Y en realidad, alcanzar objetivos es fácil. No lo es alcanzar 15 metas distintas de una vez, que además en ocasiones llevo intentando conseguirlas sin éxito durante los últimos 4 años. Pero de una en una, o incluso un par de ellas a la vez, de manera que nos permitan mantener en ellas nuestra atención y conciencia, sí es fácil.

Lo primero es elegir cuál de los objetivos, o qué dos, es el más importante para mí y asignarle una fecha de revisión. De esta manera, elegir no significa descartar el resto de objetivos, sólo significa que durante ese primer momento que he elegido, me voy a dedicar a éste objetivo. En la fecha de revisión (que me habré señalado en el calendario o con una alarma de móvil) verificaré cómo he progresado y qué puedo ir añadiendo del resto de objetivos a mis acciones semanales.

Y el segundo y último paso para elegir es hacerlo pensando en lo positivo que me va a aportar conseguirlo (seré más feliz, estaré más tiempo con la gente que quiero, o dedicaré más tiempo a mi actividad favorita, me sentiré mejor persona…)

Cuando elijo mis principales objetivos pensando en lo negativo de no conseguirlos, mi motivación surge del miedo (o de otra emoción de tono negativo), lo cuál quiere decir que así será mi estado de ánimo mientras hago lo que decida hacer para conseguirlo.

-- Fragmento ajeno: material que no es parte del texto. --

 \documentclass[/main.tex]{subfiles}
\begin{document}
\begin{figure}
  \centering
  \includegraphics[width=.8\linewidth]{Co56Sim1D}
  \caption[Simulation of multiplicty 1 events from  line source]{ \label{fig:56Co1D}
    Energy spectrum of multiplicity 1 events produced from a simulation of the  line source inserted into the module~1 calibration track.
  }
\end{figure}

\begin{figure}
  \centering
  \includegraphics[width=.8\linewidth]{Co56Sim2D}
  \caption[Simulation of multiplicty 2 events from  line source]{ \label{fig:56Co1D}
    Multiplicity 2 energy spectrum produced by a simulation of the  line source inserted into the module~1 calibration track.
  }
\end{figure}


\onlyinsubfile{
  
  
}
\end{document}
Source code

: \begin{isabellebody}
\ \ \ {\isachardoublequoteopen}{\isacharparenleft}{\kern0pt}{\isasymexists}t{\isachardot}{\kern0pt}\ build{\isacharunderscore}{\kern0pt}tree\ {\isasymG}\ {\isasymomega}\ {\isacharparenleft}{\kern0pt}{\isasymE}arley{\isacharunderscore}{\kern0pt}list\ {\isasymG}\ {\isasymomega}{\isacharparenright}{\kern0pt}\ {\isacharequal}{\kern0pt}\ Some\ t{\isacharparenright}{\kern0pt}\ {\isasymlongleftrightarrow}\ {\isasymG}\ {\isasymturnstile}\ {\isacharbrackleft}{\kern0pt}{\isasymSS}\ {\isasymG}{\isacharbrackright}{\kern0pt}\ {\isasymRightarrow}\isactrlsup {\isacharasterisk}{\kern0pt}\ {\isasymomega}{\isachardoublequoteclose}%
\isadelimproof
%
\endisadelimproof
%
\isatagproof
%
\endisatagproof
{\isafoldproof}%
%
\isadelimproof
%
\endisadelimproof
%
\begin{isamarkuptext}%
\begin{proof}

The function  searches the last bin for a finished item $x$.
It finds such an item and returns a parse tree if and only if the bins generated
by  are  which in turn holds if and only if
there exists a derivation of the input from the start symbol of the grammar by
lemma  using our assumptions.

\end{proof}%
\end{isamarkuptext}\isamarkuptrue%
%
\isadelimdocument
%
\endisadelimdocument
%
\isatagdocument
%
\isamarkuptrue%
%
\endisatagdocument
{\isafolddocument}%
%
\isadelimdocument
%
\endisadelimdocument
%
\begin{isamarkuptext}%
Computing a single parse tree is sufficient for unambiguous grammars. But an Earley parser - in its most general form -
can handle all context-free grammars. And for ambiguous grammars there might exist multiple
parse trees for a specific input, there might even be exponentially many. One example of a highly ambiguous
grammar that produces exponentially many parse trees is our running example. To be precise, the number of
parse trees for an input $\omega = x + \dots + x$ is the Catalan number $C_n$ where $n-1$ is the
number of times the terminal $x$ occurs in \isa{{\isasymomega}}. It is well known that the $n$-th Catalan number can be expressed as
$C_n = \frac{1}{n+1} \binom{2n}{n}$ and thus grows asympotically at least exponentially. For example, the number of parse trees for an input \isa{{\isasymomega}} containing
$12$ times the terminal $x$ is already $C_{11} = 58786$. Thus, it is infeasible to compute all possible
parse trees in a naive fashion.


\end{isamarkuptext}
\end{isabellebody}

Es conveniente tener claras las motivaciones positivas, porque con un estado de ánimo basado en la alegría, la esperanza o similar, será más probable que tenga energía y ganas a la hora de hacer cosas para conseguirlo y tendré mucha más capacidad de ver otros puntos de vista o incluso otras posibilidades que, si estoy asustada o triste, no veré.

Aquí, hay quien va a pensar cosas similares a: “claro, muy fácil, pero a mí lo que me preocupa es tener dinero suficiente para comer el año que viene, si no tengo para comer, de dónde saco yo una meta positiva” Pues pensando en cómo de bien te sentirás con ese dinero o esa comida (autosuficiente, con éxito, independiente, capaz, buen familiar…)  Y esto será distinto para cada persona, habrá quién piense en alimentar además a otros, habrá quién piense en sus capacidades, habrá quién en el trabajo que ha hecho para ganar ese dinero, quién en su honradez a la hora de ganarlo… Pero sí se puede encontrar una razón positiva, además del daño que queremos evitar.

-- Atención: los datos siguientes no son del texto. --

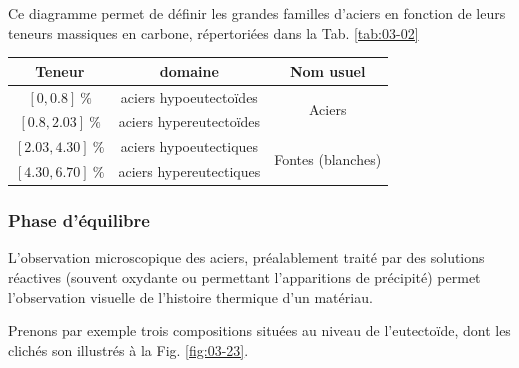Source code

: \documentclass[a4paper,16pt]{book}
\begin{document}

Ce diagramme permet de définir les grandes familles d'aciers en fonction de leurs teneurs massiques en carbone, répertoriées dans la Tab. \ref{tab:03-02}

\begin{center}
\begin{minipage}{0.53\textwidth}
\centering
\begin{tabular}{ccc}
\toprule
Teneur & domaine & Nom usuel \\
\midrule
$[0, 0.8] ~ \si{\percent}$ & aciers hypoeutectoïdes & \multirow{2}{*}{Aciers}  \\ 
$[0.8, 2.03] ~ \si{\percent}$ & aciers hypereutectoïdes \\
\midrule
$[2.03, 4.30] ~ \si{\percent}$ & aciers hypoeutectiques & \multirow{2}{*}{Fontes (blanches)}\\
$[4.30, 6.70] ~ \si{\percent}$ & aciers hypereutectiques \\
\bottomrule
\end{tabular}
\end{minipage}\hfill\begin{minipage}{0.43\textwidth}
\label{tab:03-02}
\end{minipage}
\end{center}

\subsubsection{Phase d'équilibre}

L'observation microscopique des aciers, préalablement traité par des solutions réactives (souvent oxydante ou permettant l'apparitions de précipité) permet l'observation visuelle de l'histoire thermique d'un matériau.


Prenons par exemple trois compositions situées au niveau de l'eutectoïde, dont les clichés son illustrés à la Fig. \ref{fig:03-23}. 
\end{document}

Teniendo esto claro, es mucho más fácil motivarse tanto a la hora de planificar y concretar el objetivo, como a la hora de ponerse en marcha para conseguirlo. Sólo hace falta dedicar un tiempo un poquito más largo y mucho más alegre, a la hora de pensar en la lista de propósitos de año nuevo y a la hora de revisarla un tiempo más tarde.